A Ramsey County judge in November ordered the state of Minnesota to make payments to three large timber companies through the Sustainable Forest Incentive Act.
However, the state has filed an appeal to the order.
The lawsuit seeking back payments, interest and guarantees that future SFIA payments won’t be affected was filed in January 2011 by Forest Capital Partners LLC subsidiary Meriwether Minnesota Land and Timber, Blandin Paper Co. and the Potlatch Corp.
On Nov. 3, Judge John B. Van de North ordered the state to make the payments that were due in 2010, according to Brian Kernohan, director of policy for Forest Capital Partners in Portland, Ore.
However, Kernohan said the state has filed an appeal to the Minnesota Court of Appeals.
The order calls for the Minnesota commissioner of revenue to recalculate and disburse supplemental 2010 SFIA payments to the companies based on a revised, court-ordered per acre SFIA formula rate for 2010 of $10.38, along with prejudgment interest.
In his order, Van de North said “The court agrees that the Legislature has the discretion and power (within constitutional bounds) to curtail what it deems an ill-conceived program prospectively, but the confiscatory retroactive changes made in 2010 cannot stand if justice is to be served.”
The three companies said in the lawsuit that the state reneged on a contract it had with the companies that should have provided nearly $8 million in 2010 for enrollment of a half million acres in the state’s Sustainable Forest Incentive Act program.
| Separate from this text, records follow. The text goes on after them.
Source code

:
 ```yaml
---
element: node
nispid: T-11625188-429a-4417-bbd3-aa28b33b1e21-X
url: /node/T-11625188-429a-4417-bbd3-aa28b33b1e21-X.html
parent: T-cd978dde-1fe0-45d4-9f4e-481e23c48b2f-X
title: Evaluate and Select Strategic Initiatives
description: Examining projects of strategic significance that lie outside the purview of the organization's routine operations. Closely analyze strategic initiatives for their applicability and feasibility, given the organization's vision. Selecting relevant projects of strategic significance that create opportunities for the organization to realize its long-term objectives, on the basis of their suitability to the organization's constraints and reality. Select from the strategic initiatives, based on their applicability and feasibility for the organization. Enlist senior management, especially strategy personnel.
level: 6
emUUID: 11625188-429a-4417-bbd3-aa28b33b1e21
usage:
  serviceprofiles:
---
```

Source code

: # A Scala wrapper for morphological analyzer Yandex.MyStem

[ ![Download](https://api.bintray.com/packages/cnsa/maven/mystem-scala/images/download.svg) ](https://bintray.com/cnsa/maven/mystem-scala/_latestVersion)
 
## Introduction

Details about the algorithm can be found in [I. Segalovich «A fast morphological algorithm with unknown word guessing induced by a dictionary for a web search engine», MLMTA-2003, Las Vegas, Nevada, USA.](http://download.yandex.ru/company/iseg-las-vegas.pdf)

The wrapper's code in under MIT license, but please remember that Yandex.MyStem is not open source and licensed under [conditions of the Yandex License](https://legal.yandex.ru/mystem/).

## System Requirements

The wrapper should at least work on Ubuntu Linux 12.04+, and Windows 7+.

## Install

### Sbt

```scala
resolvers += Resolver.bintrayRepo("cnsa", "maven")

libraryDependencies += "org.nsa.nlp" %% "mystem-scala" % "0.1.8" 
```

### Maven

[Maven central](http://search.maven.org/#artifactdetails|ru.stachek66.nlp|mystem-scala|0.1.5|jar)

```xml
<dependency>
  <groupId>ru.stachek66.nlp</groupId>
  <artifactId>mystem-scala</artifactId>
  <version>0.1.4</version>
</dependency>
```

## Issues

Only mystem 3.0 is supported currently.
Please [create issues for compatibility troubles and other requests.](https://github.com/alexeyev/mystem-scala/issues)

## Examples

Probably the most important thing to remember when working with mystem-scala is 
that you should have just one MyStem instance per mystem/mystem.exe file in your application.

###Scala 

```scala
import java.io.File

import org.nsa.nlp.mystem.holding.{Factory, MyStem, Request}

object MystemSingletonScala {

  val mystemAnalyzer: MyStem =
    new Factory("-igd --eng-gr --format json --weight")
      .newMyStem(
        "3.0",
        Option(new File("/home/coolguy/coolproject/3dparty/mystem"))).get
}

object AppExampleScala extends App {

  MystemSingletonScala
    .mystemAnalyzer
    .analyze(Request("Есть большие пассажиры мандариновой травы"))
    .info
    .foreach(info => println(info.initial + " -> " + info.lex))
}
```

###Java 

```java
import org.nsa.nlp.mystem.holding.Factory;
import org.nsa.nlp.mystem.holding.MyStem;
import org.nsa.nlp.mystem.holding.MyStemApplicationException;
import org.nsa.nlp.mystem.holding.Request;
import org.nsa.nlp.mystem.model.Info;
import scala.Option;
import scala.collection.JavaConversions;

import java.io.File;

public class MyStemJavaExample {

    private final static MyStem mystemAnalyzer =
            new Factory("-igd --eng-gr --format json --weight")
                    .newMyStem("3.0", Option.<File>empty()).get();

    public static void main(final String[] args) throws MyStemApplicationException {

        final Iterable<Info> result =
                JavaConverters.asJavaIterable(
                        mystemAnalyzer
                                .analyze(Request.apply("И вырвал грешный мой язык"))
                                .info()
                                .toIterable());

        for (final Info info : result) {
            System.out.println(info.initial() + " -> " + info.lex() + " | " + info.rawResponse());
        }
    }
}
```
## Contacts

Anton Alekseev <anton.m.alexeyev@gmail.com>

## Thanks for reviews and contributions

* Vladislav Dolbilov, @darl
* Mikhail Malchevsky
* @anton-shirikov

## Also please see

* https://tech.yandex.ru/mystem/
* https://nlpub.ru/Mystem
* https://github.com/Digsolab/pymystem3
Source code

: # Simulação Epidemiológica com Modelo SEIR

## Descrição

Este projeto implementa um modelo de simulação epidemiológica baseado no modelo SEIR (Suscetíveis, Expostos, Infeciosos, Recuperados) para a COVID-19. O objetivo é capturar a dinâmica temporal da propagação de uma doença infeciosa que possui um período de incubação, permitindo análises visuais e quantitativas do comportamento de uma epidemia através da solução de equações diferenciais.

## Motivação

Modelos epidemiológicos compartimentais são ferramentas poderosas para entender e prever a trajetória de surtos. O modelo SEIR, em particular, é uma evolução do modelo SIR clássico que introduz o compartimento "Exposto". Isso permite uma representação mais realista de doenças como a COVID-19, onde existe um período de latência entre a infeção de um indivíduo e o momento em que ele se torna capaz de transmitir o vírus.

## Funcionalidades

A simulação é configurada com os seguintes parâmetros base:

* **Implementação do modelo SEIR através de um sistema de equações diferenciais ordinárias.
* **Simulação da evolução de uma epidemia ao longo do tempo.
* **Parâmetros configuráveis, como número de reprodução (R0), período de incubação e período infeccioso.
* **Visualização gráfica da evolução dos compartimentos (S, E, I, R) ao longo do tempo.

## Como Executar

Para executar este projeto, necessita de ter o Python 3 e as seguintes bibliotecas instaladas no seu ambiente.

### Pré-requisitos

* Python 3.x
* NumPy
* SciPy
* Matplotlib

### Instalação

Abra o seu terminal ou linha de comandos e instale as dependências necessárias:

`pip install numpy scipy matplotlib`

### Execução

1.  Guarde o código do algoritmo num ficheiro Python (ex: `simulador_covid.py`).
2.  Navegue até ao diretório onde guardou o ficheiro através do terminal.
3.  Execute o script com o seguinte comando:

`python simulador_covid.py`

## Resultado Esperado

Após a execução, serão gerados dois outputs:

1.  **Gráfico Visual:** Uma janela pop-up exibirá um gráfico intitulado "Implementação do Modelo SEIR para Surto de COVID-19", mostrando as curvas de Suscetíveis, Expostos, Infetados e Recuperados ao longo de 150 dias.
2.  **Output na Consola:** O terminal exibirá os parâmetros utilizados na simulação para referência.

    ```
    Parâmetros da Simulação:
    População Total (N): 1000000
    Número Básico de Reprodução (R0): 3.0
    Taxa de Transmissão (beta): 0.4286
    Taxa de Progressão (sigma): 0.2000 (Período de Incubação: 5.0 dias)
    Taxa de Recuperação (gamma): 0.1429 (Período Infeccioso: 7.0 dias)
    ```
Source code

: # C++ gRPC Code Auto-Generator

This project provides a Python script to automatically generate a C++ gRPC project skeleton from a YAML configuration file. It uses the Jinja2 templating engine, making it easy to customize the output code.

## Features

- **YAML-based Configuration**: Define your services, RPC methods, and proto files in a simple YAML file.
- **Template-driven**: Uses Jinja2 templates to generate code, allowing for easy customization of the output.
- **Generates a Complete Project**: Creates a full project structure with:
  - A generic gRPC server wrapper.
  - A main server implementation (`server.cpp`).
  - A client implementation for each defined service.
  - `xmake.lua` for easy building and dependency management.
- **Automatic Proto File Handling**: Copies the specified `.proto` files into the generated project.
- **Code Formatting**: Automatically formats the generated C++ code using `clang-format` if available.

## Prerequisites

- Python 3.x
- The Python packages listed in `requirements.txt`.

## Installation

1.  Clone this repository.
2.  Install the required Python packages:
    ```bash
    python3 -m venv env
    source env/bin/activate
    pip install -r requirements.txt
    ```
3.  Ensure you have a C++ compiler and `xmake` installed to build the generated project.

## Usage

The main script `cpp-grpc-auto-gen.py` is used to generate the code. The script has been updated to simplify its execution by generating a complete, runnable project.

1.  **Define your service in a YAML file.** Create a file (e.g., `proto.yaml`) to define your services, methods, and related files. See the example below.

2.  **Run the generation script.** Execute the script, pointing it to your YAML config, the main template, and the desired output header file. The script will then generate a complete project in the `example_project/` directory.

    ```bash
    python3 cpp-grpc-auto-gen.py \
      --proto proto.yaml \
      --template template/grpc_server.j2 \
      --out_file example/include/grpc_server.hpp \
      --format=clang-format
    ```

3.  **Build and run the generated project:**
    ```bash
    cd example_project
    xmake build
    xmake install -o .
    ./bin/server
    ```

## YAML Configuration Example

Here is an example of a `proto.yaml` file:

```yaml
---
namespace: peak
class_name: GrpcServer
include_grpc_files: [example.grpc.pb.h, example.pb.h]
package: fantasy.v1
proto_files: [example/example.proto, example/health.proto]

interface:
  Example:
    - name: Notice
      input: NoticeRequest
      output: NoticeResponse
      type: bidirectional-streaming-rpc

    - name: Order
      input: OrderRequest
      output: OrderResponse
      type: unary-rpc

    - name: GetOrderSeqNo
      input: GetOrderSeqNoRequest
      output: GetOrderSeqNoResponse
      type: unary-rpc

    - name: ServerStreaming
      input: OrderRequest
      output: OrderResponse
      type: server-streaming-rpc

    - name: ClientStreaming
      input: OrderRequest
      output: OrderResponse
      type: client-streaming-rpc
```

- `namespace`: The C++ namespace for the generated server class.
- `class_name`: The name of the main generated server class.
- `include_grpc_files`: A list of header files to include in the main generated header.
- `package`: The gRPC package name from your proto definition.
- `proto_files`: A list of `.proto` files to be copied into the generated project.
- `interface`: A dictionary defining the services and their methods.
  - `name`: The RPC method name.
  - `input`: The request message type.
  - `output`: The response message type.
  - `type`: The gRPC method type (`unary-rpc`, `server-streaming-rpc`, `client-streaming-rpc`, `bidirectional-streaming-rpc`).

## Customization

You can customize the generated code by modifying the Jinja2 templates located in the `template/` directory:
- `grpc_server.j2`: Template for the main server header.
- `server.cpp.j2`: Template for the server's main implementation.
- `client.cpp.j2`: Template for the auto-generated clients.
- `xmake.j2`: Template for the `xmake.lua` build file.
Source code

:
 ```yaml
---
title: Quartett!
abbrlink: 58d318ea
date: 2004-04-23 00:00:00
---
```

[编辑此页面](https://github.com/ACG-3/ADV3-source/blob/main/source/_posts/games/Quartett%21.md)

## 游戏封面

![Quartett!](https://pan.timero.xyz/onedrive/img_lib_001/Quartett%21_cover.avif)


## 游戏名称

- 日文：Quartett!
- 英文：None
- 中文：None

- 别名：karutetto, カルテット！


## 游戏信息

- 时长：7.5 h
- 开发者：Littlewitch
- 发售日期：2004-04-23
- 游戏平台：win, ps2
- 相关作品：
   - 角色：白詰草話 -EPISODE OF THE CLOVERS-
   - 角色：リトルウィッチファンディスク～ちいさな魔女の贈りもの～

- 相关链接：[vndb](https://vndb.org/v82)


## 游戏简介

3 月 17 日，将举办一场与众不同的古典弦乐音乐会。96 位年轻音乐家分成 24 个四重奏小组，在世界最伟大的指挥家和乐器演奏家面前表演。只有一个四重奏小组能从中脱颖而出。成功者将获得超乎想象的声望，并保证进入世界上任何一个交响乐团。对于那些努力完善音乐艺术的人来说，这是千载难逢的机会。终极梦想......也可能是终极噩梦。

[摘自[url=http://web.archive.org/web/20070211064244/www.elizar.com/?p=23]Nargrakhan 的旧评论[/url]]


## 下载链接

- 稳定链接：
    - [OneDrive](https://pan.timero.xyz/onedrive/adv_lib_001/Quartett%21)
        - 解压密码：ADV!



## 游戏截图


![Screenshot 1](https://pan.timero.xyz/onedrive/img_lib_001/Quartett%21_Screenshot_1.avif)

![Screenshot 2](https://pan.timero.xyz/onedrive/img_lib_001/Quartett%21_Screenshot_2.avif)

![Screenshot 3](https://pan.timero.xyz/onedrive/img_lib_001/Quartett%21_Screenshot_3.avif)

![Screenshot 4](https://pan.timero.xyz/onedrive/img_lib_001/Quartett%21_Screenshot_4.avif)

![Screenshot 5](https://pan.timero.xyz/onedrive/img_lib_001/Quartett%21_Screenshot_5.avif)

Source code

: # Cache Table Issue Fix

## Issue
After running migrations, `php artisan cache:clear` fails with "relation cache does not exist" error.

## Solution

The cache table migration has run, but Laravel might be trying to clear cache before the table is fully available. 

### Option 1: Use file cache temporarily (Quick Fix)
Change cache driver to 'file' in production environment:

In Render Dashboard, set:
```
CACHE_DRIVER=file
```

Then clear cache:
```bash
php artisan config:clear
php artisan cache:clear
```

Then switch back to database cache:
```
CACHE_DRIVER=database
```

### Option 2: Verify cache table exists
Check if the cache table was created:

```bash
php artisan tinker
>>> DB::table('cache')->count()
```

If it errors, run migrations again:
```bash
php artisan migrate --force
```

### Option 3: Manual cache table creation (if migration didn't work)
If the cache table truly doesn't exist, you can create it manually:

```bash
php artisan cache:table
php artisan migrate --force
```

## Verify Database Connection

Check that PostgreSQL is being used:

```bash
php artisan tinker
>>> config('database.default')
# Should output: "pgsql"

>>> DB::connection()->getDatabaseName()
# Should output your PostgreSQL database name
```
Meriwether says in court documents that it should have received $4.1 million for land enrolled in 2009. Instead, it only received $100,000, or 38 cents per acre, for its 262,884 acres because of a cap imposed by the Minnesota Legislature in 2010.
The suit stems from 2009 when then-Gov. Tim Pawlenty attempted to use executive authority to cap the payments for each company enrolled at $100,000. A court struck down the cuts, but the Legislature in 2010 agreed to the cap on land enrolled in 2009.
According to court documents, in 2009 the incentive to remain in the program was $15.67 per acre. Once enrolled, the land must remain in the program for at least eight years and there is a four-year waiting period for removal from the program.
The state implemented the Sustainable Forest Incentive Act in 2002. The act is designed to encourage private landowners to be better stewards of the forestlands. The act restricts the land from residential or agriculture use, has penalties for violating the restrictions, and allows for public access to the lands.
“The state is not free to disregard its contractual obligations,” the companies argued in their lawsuit. “By proposing these amendments to the Sustainable Forest Incentive Act, the Legislature simultaneously seeks to avoid its own contractual obligations while forcing plaintiffs to abide by new restrictions or face significant penalties.”